I no longer have a simple answer to the question, “Where do you live?”, so I usually launch into an explanation of exactly what I’m doing. I almost always get the same response.
“Wow. I wish I could do that.”
But here’s the thing: almost anyone can do what I’m doing. Despite being a much more interesting lifestyle, it’s not particularly difficult or expensive.
This is the story of how I became a modern day nomad, and how you may become one too if the idea appeals to you.
I quit my job a year ago. It was a great job by any metric, but something about sitting inside on a computer on sunny spring days seemed wrong. What was I doing with my life?
A couple months later I was free. I wrote a book about my knowledge and experiences gained from living with the most famous pickup artists in the world, and I began selling it.
I still had to work, but my work was totally mobile. My book was sold online only. I could write from anywhere, take care of customers from anywhere, and make phone calls from anywhere.
This led to questions like, “Why am I living in Austin?”, which led to questions like, “Why am I living in the U.S.?”, which led to questions like, “Why pick just one place to live in?”
And so the idea was hatched. I’d pick six different countries to live in, and would move every two months.It wouldn’t be vacation, though. I’d work just like usual, except instead of taking a break to see a movie I’d take a break to walk on the Panama Canal.
And I didn’t want to backpack either. Staying in a dorm room in some dirty hostel didn’t hold much appeal. I wanted to live like a local and really experience the country and the culture.
My good friend Todd listened as I explained the plan.
“Count me in.”
We wrote a dream list of all the countries we’d like to visit in the first year. Narrowing the list down was difficult, but we cut it down to six main destinations as well as a few small side trips.
Panama, Japan, Taiwan, Hong Kong, Qatar, France, Australia, New Zealand.
Deciding to do the trip was the hardest part. Once you pick a date to leave and decide that you’ll do it no matter what, the rest falls in place.
We sold everything. I had an RV, a condo, a car, as well as tons of computers, clothes, and other junk like that. Even if we didn’t have existing online businesses, our fire sales would have bought us enough time to start our businesses on the road.
With just a few hours to go, we were both down to just one small 28L Backpack each. Over the prior few months we had researched the very best gear to buy, and our bags were full of our findings. In those tiny backpacks we stuffed everything we’d need to live and work comfortably for the rest of the year.
Leaving people behind is difficult too, of course. I left a girlfriend, and Todd and I both said goodbye to a lot of friends and family. Internet makes that a lot better, though. Making calls with our VOIP Enabled phones is the same as using them as cell phones, and AIM and e-mail keep us in touch too. Some of our friends even come out and visit us on the road.
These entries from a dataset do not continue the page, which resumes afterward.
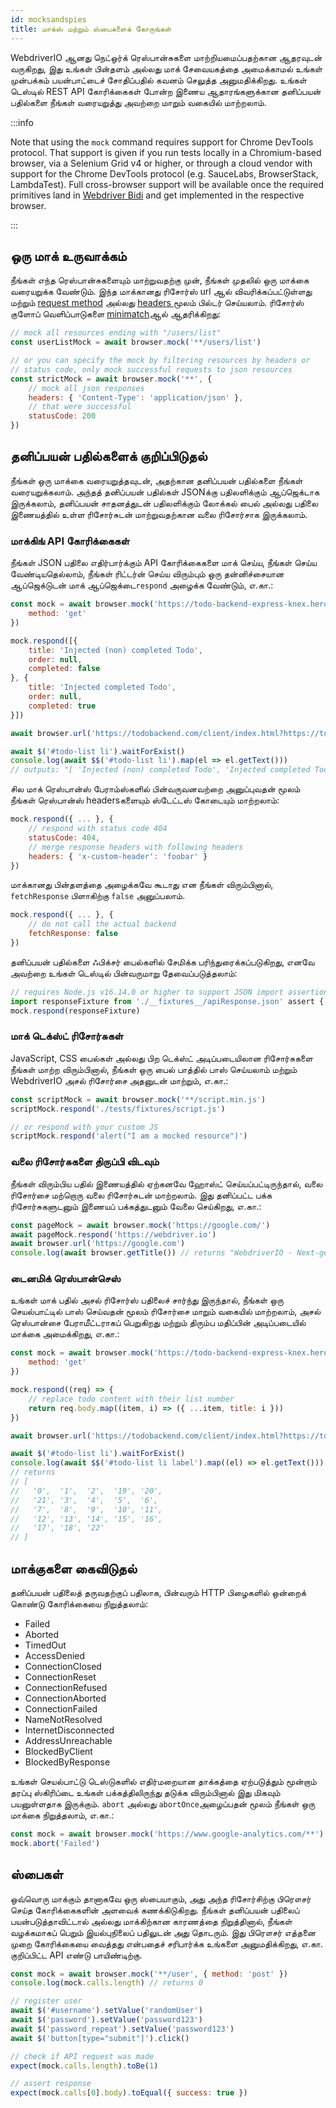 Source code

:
 ```yaml
---
id: mocksandspies
title: மாக்ஸ் மற்றும் ஸ்பைகளைக் கோருங்கள்
---
```


WebdriverIO ஆனது நெட்ஒர்க் ரெஸ்பான்சுகளை மாற்றியமைப்பதற்கான ஆதரவுடன் வருகிறது, இது உங்கள் பின்தளம் அல்லது மாக் சேவையகத்தை அமைக்காமல் உங்கள் முன்பக்கம் பயன்பாட்டைச் சோதிப்பதில் கவனம் செலுத்த அனுமதிக்கிறது. உங்கள் டெஸ்டில் REST API கோரிக்கைகள் போன்ற இணைய ஆதாரங்களுக்கான தனிப்பயன் பதில்களை நீங்கள் வரையறுத்து அவற்றை மாறும் வகையில் மாற்றலாம்.

:::info

Note that using the `mock` command requires support for Chrome DevTools protocol. That support is given if you run tests locally in a Chromium-based browser, via a Selenium Grid v4 or higher, or through a cloud vendor with support for the Chrome DevTools protocol (e.g. SauceLabs, BrowserStack, LambdaTest). Full cross-browser support will be available once the required primitives land in [Webdriver Bidi](https://wpt.fyi/results/webdriver/tests/bidi/network?label=experimental&label=master&aligned) and get implemented in the respective browser.

:::

## ஒரு மாக் உருவாக்கம்

நீங்கள் எந்த ரெஸ்பான்சுகளையும் மாற்றுவதற்கு முன், நீங்கள் முதலில் ஒரு மாக்கை வரையறுக்க வேண்டும். இந்த மாக்கானது ரிசோர்ஸ் url ஆல் விவரிக்கப்பட்டுள்ளது மற்றும் [request method](https://developer.mozilla.org/en-US/docs/Web/HTTP/Methods) அல்லது [ headers ](https://developer.mozilla.org/en-US/docs/Web/HTTP/Headers)மூலம் பில்டர் செய்யலாம். ரிசோர்ஸ் குளோப் வெளிப்பாடுகளை [minimatch](https://www.npmjs.com/package/minimatch)ஆல் ஆதரிக்கிறது:

```js
// mock all resources ending with "/users/list"
const userListMock = await browser.mock('**/users/list')

// or you can specify the mock by filtering resources by headers or
// status code, only mock successful requests to json resources
const strictMock = await browser.mock('**', {
    // mock all json responses
    headers: { 'Content-Type': 'application/json' },
    // that were successful
    statusCode: 200
})
```

## தனிப்பயன் பதில்களைக் குறிப்பிடுதல்

நீங்கள் ஒரு மாக்கை வரையறுத்தவுடன், அதற்கான தனிப்பயன் பதில்களை நீங்கள் வரையறுக்கலாம். அந்தத் தனிப்பயன் பதில்கள் JSONக்கு பதிலளிக்கும் ஆப்ஜெக்டாக இருக்கலாம், தனிப்பயன் சாதனத்துடன் பதிலளிக்கும் லோக்கல் பைல் அல்லது பதிலை இணையத்தில் உள்ள ரிசோர்சுடன் மாற்றுவதற்கான வலை ரிசோர்சாக இருக்கலாம்.

### மாக்கிங் API கோரிக்கைகள்

நீங்கள் JSON பதிலை எதிர்பார்க்கும் API கோரிக்கைகளை மாக் செய்ய, நீங்கள் செய்ய வேண்டியதெல்லாம், நீங்கள் ரிட்டர்ன் செய்ய விரும்பும் ஒரு தன்னிச்சையான ஆப்ஜெக்டுடன் மாக் ஆப்ஜெக்டை`respond` அழைக்க வேண்டும், எ.கா.:

```js
const mock = await browser.mock('https://todo-backend-express-knex.herokuapp.com/', {
    method: 'get'
})

mock.respond([{
    title: 'Injected (non) completed Todo',
    order: null,
    completed: false
}, {
    title: 'Injected completed Todo',
    order: null,
    completed: true
}])

await browser.url('https://todobackend.com/client/index.html?https://todo-backend-express-knex.herokuapp.com/')

await $('#todo-list li').waitForExist()
console.log(await $$('#todo-list li').map(el => el.getText()))
// outputs: "[ 'Injected (non) completed Todo', 'Injected completed Todo' ]"
```

சில மாக் ரெஸ்பான்ஸ் பேராம்ஸ்களில் பின்வருவனவற்றை அனுப்புவதன் மூலம் நீங்கள் ரெஸ்பான்ஸ் headersகளையும் ஸ்டேட்டஸ் கோடையும் மாற்றலாம்:

```js
mock.respond({ ... }, {
    // respond with status code 404
    statusCode: 404,
    // merge response headers with following headers
    headers: { 'x-custom-header': 'foobar' }
})
```

மாக்கானது பின்தளத்தை அழைக்கவே கூடாது என நீங்கள் விரும்பினால், `fetchResponse` பிளாகிற்கு `false` அனுப்பலாம்.

```js
mock.respond({ ... }, {
    // do not call the actual backend
    fetchResponse: false
})
```

தனிப்பயன் பதில்களை ஃபிக்சர் பைல்களில் சேமிக்க பரிந்துரைக்கப்படுகிறது, எனவே அவற்றை உங்கள் டெஸ்டில் பின்வருமாறு தேவைப்படுத்தலாம்:

```js
// requires Node.js v16.14.0 or higher to support JSON import assertions
import responseFixture from './__fixtures__/apiResponse.json' assert { type: 'json' }
mock.respond(responseFixture)
```

### மாக் டெக்ஸ்ட் ரிசோர்சுகள்

JavaScript, CSS பைல்கள் அல்லது பிற டெக்ஸ்ட் அடிப்படையிலான ரிசோர்சுகளை நீங்கள் மாற்ற விரும்பினால், நீங்கள் ஒரு பைல் பாத்தில் பாஸ் செய்யலாம் மற்றும் WebdriverIO அசல் ரிசோர்சை அதனுடன் மாற்றும், எ.கா.:

```js
const scriptMock = await browser.mock('**/script.min.js')
scriptMock.respond('./tests/fixtures/script.js')

// or respond with your custom JS
scriptMock.respond('alert("I am a mocked resource")')
```

### வலை ரிசோர்சுகளை திருப்பி விடவும்

நீங்கள் விரும்பிய பதில் இணையத்தில் ஏற்கனவே ஹோஸ்ட் செய்யப்பட்டிருந்தால், வலை ரிசோர்சை மற்றொரு வலை ரிசோர்சுடன் மாற்றலாம். இது தனிப்பட்ட பக்க ரிசோர்சுகளுடனும் இணையப் பக்கத்துடனும் வேலை செய்கிறது, எ.கா.:

```js
const pageMock = await browser.mock('https://google.com/')
await pageMock.respond('https://webdriver.io')
await browser.url('https://google.com')
console.log(await browser.getTitle()) // returns "WebdriverIO · Next-gen browser and mobile automation test framework for Node.js"
```

### டைனமிக் ரெஸ்பான்செஸ்

உங்கள் மாக் பதில் அசல் ரிசோர்ஸ் பதிலைச் சார்ந்து இருந்தால், நீங்கள் ஒரு செயல்பாட்டில் பாஸ் செய்வதன் மூலம் ரிசோர்சை மாறும் வகையில் மாற்றலாம், அசல் ரெஸ்பான்சை பேராமீட்டராகப் பெறுகிறது மற்றும் திரும்ப மதிப்பின் அடிப்படையில் மாக்கை அமைக்கிறது, எ.கா.:

```js
const mock = await browser.mock('https://todo-backend-express-knex.herokuapp.com/', {
    method: 'get'
})

mock.respond((req) => {
    // replace todo content with their list number
    return req.body.map((item, i) => ({ ...item, title: i }))
})

await browser.url('https://todobackend.com/client/index.html?https://todo-backend-express-knex.herokuapp.com/')

await $('#todo-list li').waitForExist()
console.log(await $$('#todo-list li label').map((el) => el.getText()))
// returns
// [
//   '0',  '1',  '2',  '19', '20',
//   '21', '3',  '4',  '5',  '6',
//   '7',  '8',  '9',  '10', '11',
//   '12', '13', '14', '15', '16',
//   '17', '18', '22'
// ]
```

## மாக்குகளை கைவிடுதல்

தனிப்பயன் பதிலைத் தருவதற்குப் பதிலாக, பின்வரும் HTTP பிழைகளில் ஒன்றைக் கொண்டு கோரிக்கையை நிறுத்தலாம்:

- Failed
- Aborted
- TimedOut
- AccessDenied
- ConnectionClosed
- ConnectionReset
- ConnectionRefused
- ConnectionAborted
- ConnectionFailed
- NameNotResolved
- InternetDisconnected
- AddressUnreachable
- BlockedByClient
- BlockedByResponse

உங்கள் செயல்பாட்டு டெஸ்டுகளில் எதிர்மறையான தாக்கத்தை ஏற்படுத்தும் மூன்றாம் தரப்பு ஸ்கிரிப்டை உங்கள் பக்கத்திலிருந்து தடுக்க விரும்பினால் இது மிகவும் பயனுள்ளதாக இருக்கும். `abort` அல்லது `abortOnce`அழைப்பதன் மூலம் நீங்கள் ஒரு மாக்கை நிறுத்தலாம், எ.கா.:

```js
const mock = await browser.mock('https://www.google-analytics.com/**')
mock.abort('Failed')
```

## ஸ்பைகள்

ஒவ்வொரு மாக்கும் தானாகவே ஒரு ஸ்பையாகும், அது அந்த ரிசோர்சிற்கு பிரௌசர் செய்த கோரிக்கைகளின் அளவைக் கணக்கிடுகிறது. நீங்கள் தனிப்பயன் பதிலைப் பயன்படுத்தாவிட்டால் அல்லது மாக்கிற்கான காரணத்தை நிறுத்தினால், நீங்கள் வழக்கமாகப் பெறும் இயல்புநிலைப் பதிலுடன் அது தொடரும். இது பிரௌசர் எத்தனை முறை கோரிக்கையை வைத்தது என்பதைச் சரிபார்க்க உங்களை அனுமதிக்கிறது, எ.கா. குறிப்பிட்ட API எண்டு பாயிண்டிற்கு.

```js
const mock = await browser.mock('**/user', { method: 'post' })
console.log(mock.calls.length) // returns 0

// register user
await $('#username').setValue('randomUser')
await $('password').setValue('password123')
await $('password_repeat').setValue('password123')
await $('button[type="submit"]').click()

// check if API request was made
expect(mock.calls.length).toBe(1)

// assert response
expect(mock.calls[0].body).toEqual({ success: true })
```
We anticipated that life would be totally different once we left, and that it would be a lot harder. This hasn’t been true at all. Once you adjust to a new country after a day or two, it’s business as usual.
There are a lot of differences, but the basics are the same. People are friendly and helpful everywhere. Good food can be found everywhere. Supermarkets are all basically the same.
It isn’t very expensive either. We bought our plane tickets through Airtreks, which averaged less than $500 per month. In Panama we had a two bedroom apartment with a large balcony overlooking the harbor. In Tokyo we have a large room with two beds in a big house in Shibuya, one of the best areas downtown. Both accommodations cost us only $550 per month each.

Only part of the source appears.